Date: 2018
Type: Article
The right to preimplantation genetic diagnosis : biological citizenship and the challenge to the Italian law on medically assisted reproduction
European journal of legal studies, 2018, Vol. 10, No. 2, pp. 127-163
PARFENCHYK, Volha, The right to preimplantation genetic diagnosis : biological citizenship and the challenge to the Italian law on medically assisted reproduction, European journal of legal studies, 2018, Vol. 10, No. 2, pp. 127-163
- https://hdl.handle.net/1814/56126
Retrieved from Cadmus, EUI Research Repository
In 2004, the Italian Parliament passed a restrictive law on medically assisted reproduction 40/2004 outlawing the use of preimplantation genetic diagnosis (PGD) in Italian fertility clinics. The adoption of the Law triggered a massive wave of lawsuits filed by Italian citizens and medical associations against the Law, leading to the invalidation by the Constitutional Court of the impugned provisions as violating constitutional rights and to the legitimization of PGD. Drawing on the concept of biological citizenship and the critical approach to legal rights, this article explores the extent to which rights litigation can ensure the recognition of biological citizens’ values and interests in using new biomedical technologies.
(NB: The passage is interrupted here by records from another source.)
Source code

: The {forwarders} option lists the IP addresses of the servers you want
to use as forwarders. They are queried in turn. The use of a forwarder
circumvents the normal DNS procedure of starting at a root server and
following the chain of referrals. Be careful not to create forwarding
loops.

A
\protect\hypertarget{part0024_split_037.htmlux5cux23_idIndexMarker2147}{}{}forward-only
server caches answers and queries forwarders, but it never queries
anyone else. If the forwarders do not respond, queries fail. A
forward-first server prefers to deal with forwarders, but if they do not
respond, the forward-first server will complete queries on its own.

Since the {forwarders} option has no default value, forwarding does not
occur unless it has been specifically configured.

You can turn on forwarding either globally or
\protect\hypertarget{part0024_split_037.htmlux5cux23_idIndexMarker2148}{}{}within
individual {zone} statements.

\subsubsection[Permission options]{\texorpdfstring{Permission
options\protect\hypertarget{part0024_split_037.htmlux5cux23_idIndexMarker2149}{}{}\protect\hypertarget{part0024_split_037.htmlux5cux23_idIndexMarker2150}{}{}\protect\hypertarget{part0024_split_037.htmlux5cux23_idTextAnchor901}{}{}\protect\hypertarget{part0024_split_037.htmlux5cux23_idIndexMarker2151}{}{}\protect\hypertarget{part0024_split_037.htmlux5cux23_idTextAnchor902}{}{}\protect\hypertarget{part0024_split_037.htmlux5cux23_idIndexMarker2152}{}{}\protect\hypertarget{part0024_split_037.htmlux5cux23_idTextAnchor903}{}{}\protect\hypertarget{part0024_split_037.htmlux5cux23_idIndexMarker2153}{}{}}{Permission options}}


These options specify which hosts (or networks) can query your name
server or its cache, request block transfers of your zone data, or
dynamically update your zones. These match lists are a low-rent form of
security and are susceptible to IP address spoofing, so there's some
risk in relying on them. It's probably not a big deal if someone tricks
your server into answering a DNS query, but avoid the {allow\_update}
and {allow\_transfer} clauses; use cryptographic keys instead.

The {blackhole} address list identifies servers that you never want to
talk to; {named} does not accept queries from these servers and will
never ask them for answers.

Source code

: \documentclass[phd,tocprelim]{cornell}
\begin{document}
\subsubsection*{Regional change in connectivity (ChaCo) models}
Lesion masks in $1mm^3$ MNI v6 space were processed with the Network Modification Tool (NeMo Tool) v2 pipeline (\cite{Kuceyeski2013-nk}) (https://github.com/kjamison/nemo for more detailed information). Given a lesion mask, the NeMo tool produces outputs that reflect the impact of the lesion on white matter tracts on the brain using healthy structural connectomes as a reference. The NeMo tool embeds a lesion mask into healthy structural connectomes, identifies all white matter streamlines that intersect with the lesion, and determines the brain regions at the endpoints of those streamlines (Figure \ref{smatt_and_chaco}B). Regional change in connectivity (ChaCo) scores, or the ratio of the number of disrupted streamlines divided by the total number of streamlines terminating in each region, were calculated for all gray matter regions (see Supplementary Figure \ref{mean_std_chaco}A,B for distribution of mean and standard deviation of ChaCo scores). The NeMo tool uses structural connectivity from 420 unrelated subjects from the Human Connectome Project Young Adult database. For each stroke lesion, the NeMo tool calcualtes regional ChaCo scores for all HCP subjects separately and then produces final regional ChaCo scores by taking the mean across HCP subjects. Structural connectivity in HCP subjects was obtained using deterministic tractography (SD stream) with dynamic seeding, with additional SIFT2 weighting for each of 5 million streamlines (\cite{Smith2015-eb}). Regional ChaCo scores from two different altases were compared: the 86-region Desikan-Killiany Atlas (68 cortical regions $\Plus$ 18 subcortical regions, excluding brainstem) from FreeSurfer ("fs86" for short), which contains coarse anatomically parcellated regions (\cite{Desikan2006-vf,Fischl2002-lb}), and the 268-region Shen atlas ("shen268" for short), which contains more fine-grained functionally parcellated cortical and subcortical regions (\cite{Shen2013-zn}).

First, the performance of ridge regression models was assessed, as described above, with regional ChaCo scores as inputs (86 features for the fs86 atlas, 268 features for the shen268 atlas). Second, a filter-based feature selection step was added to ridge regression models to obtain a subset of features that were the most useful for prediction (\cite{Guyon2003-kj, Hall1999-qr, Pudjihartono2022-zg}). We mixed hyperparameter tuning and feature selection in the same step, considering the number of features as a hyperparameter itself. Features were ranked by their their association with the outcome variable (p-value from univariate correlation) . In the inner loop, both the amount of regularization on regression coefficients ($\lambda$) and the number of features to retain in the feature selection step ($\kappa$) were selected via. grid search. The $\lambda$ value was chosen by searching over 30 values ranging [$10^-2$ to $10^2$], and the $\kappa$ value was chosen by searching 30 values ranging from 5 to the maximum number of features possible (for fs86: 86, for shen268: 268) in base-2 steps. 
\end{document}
It argues that countries’ dominant institutionalized ways of constitutional interpretation and reasoning play a key role in how courts resolve rights disputes. This limits the scope of rights, and the values that underpin the claimed rights, based upon which citizens can claim access to new biomedical technologies. In Italy, due to these dominant institutionalized ways of constitutional interpretation and reasoning, the Italian Constitutional Court recognized that only the right to health of the woman, and not the rights to reproductive self-determination and to respect for private and family life, legitimized access to PGD. As a result, it failed to recognize citizens’ relational values of parental responsibility and care that underpinned these rights. As such, biological citizenship in the form of rights claiming, therefore, provides limited potential for biological citizens to have their values and interests in using new biomedical technologies recognized by the state.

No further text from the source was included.